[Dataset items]
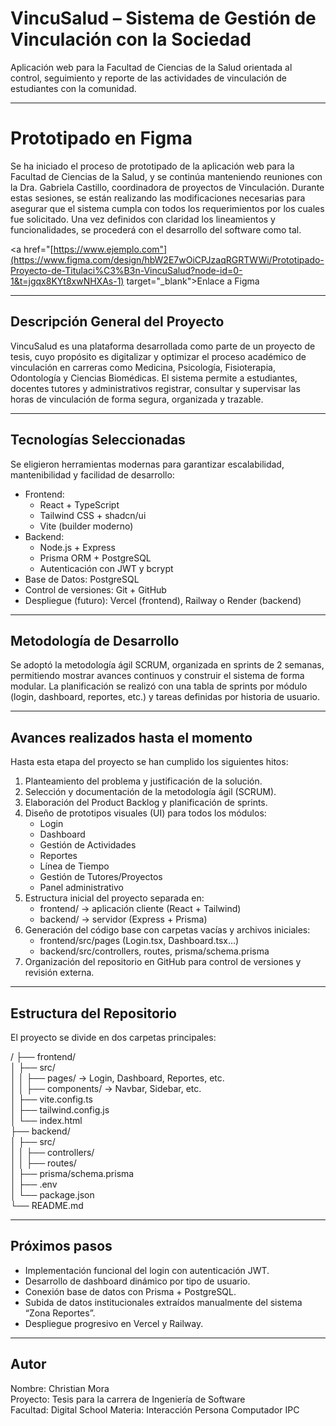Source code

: # VincuSalud – Sistema de Gestión de Vinculación con la Sociedad

Aplicación web para la Facultad de Ciencias de la Salud orientada al control, seguimiento y reporte de las actividades de vinculación de estudiantes con la comunidad.

---

# Prototipado en Figma

Se ha iniciado el proceso de prototipado de la aplicación web para la Facultad de Ciencias de la Salud, y se continúa manteniendo reuniones con la Dra. Gabriela Castillo, coordinadora de proyectos de Vinculación. Durante estas sesiones, se están realizando las modificaciones necesarias para asegurar que el sistema cumpla con todos los requerimientos por los cuales fue solicitado. Una vez definidos con claridad los lineamientos y funcionalidades, se procederá con el desarrollo del software como tal.

<a href="[https://www.ejemplo.com"](https://www.figma.com/design/hbW2E7wOiCPJzaqRGRTWWi/Prototipado-Proyecto-de-Titulaci%C3%B3n-VincuSalud?node-id=0-1&t=jgqx8KYt8xwNHXAs-1) target="_blank">Enlace a Figma</a>

---

## Descripción General del Proyecto

VincuSalud es una plataforma desarrollada como parte de un proyecto de tesis, cuyo propósito es digitalizar y optimizar el proceso académico de vinculación en carreras como Medicina, Psicología, Fisioterapia, Odontología y Ciencias Biomédicas. El sistema permite a estudiantes, docentes tutores y administrativos registrar, consultar y supervisar las horas de vinculación de forma segura, organizada y trazable.

---

## Tecnologías Seleccionadas

Se eligieron herramientas modernas para garantizar escalabilidad, mantenibilidad y facilidad de desarrollo:

- Frontend:
  - React + TypeScript
  - Tailwind CSS + shadcn/ui
  - Vite (builder moderno)
- Backend:
  - Node.js + Express
  - Prisma ORM + PostgreSQL
  - Autenticación con JWT y bcrypt
- Base de Datos: PostgreSQL
- Control de versiones: Git + GitHub
- Despliegue (futuro): Vercel (frontend), Railway o Render (backend)

---

## Metodología de Desarrollo

Se adoptó la metodología ágil SCRUM, organizada en sprints de 2 semanas, permitiendo mostrar avances continuos y construir el sistema de forma modular. La planificación se realizó con una tabla de sprints por módulo (login, dashboard, reportes, etc.) y tareas definidas por historia de usuario.

---

## Avances realizados hasta el momento

Hasta esta etapa del proyecto se han cumplido los siguientes hitos:

1. Planteamiento del problema y justificación de la solución.
2. Selección y documentación de la metodología ágil (SCRUM).
3. Elaboración del Product Backlog y planificación de sprints.
4. Diseño de prototipos visuales (UI) para todos los módulos:
   - Login
   - Dashboard
   - Gestión de Actividades
   - Reportes
   - Línea de Tiempo
   - Gestión de Tutores/Proyectos
   - Panel administrativo
5. Estructura inicial del proyecto separada en:
   - frontend/ → aplicación cliente (React + Tailwind)
   - backend/ → servidor (Express + Prisma)
6. Generación del código base con carpetas vacías y archivos iniciales:
   - frontend/src/pages (Login.tsx, Dashboard.tsx…)
   - backend/src/controllers, routes, prisma/schema.prisma
7. Organización del repositorio en GitHub para control de versiones y revisión externa.

---

## Estructura del Repositorio

El proyecto se divide en dos carpetas principales:

/
├── frontend/  
│   ├── src/  
│   │   ├── pages/ → Login, Dashboard, Reportes, etc.  
│   │   ├── components/ → Navbar, Sidebar, etc.  
│   ├── vite.config.ts  
│   ├── tailwind.config.js  
│   └── index.html  
├── backend/  
│   ├── src/  
│   │   ├── controllers/  
│   │   ├── routes/  
│   ├── prisma/schema.prisma  
│   ├── .env  
│   └── package.json  
└── README.md

---

## Próximos pasos

- Implementación funcional del login con autenticación JWT.
- Desarrollo de dashboard dinámico por tipo de usuario.
- Conexión base de datos con Prisma + PostgreSQL.
- Subida de datos institucionales extraídos manualmente del sistema “Zona Reportes”.
- Despliegue progresivo en Vercel y Railway.

---

## Autor

Nombre: Christian Mora  
Proyecto: Tesis para la carrera de Ingeniería de Software  
Facultad: Digital School
Materia: Interacción Persona Computador IPC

» HOW TO COMPLETE THIS TASK
With the pictures set aside, please write out all of the records above exactly.

» SOLUTION FOR THIS EXERCISE
Source code

: # VincuSalud – Sistema de Gestión de Vinculación con la Sociedad

Aplicación web para la Facultad de Ciencias de la Salud orientada al control, seguimiento y reporte de las actividades de vinculación de estudiantes con la comunidad.

---

# Prototipado en Figma

Se ha iniciado el proceso de prototipado de la aplicación web para la Facultad de Ciencias de la Salud, y se continúa manteniendo reuniones con la Dra. Gabriela Castillo, coordinadora de proyectos de Vinculación. Durante estas sesiones, se están realizando las modificaciones necesarias para asegurar que el sistema cumpla con todos los requerimientos por los cuales fue solicitado. Una vez definidos con claridad los lineamientos y funcionalidades, se procederá con el desarrollo del software como tal.

<a href="[https://www.ejemplo.com"](https://www.figma.com/design/hbW2E7wOiCPJzaqRGRTWWi/Prototipado-Proyecto-de-Titulaci%C3%B3n-VincuSalud?node-id=0-1&t=jgqx8KYt8xwNHXAs-1) target="_blank">Enlace a Figma</a>

---

## Descripción General del Proyecto

VincuSalud es una plataforma desarrollada como parte de un proyecto de tesis, cuyo propósito es digitalizar y optimizar el proceso académico de vinculación en carreras como Medicina, Psicología, Fisioterapia, Odontología y Ciencias Biomédicas. El sistema permite a estudiantes, docentes tutores y administrativos registrar, consultar y supervisar las horas de vinculación de forma segura, organizada y trazable.

---

## Tecnologías Seleccionadas

Se eligieron herramientas modernas para garantizar escalabilidad, mantenibilidad y facilidad de desarrollo:

- Frontend:
  - React + TypeScript
  - Tailwind CSS + shadcn/ui
  - Vite (builder moderno)
- Backend:
  - Node.js + Express
  - Prisma ORM + PostgreSQL
  - Autenticación con JWT y bcrypt
- Base de Datos: PostgreSQL
- Control de versiones: Git + GitHub
- Despliegue (futuro): Vercel (frontend), Railway o Render (backend)

---

## Metodología de Desarrollo

Se adoptó la metodología ágil SCRUM, organizada en sprints de 2 semanas, permitiendo mostrar avances continuos y construir el sistema de forma modular. La planificación se realizó con una tabla de sprints por módulo (login, dashboard, reportes, etc.) y tareas definidas por historia de usuario.

---

## Avances realizados hasta el momento

Hasta esta etapa del proyecto se han cumplido los siguientes hitos:

1. Planteamiento del problema y justificación de la solución.
2. Selección y documentación de la metodología ágil (SCRUM).
3. Elaboración del Product Backlog y planificación de sprints.
4. Diseño de prototipos visuales (UI) para todos los módulos:
   - Login
   - Dashboard
   - Gestión de Actividades
   - Reportes
   - Línea de Tiempo
   - Gestión de Tutores/Proyectos
   - Panel administrativo
5. Estructura inicial del proyecto separada en:
   - frontend/ → aplicación cliente (React + Tailwind)
   - backend/ → servidor (Express + Prisma)
6. Generación del código base con carpetas vacías y archivos iniciales:
   - frontend/src/pages (Login.tsx, Dashboard.tsx…)
   - backend/src/controllers, routes, prisma/schema.prisma
7. Organización del repositorio en GitHub para control de versiones y revisión externa.

---

## Estructura del Repositorio

El proyecto se divide en dos carpetas principales:

/
├── frontend/  
│   ├── src/  
│   │   ├── pages/ → Login, Dashboard, Reportes, etc.  
│   │   ├── components/ → Navbar, Sidebar, etc.  
│   ├── vite.config.ts  
│   ├── tailwind.config.js  
│   └── index.html  
├── backend/  
│   ├── src/  
│   │   ├── controllers/  
│   │   ├── routes/  
│   ├── prisma/schema.prisma  
│   ├── .env  
│   └── package.json  
└── README.md

---

## Próximos pasos

- Implementación funcional del login con autenticación JWT.
- Desarrollo de dashboard dinámico por tipo de usuario.
- Conexión base de datos con Prisma + PostgreSQL.
- Subida de datos institucionales extraídos manualmente del sistema “Zona Reportes”.
- Despliegue progresivo en Vercel y Railway.

---

## Autor

Nombre: Christian Mora  
Proyecto: Tesis para la carrera de Ingeniería de Software  
Facultad: Digital School
Materia: Interacción Persona Computador IPC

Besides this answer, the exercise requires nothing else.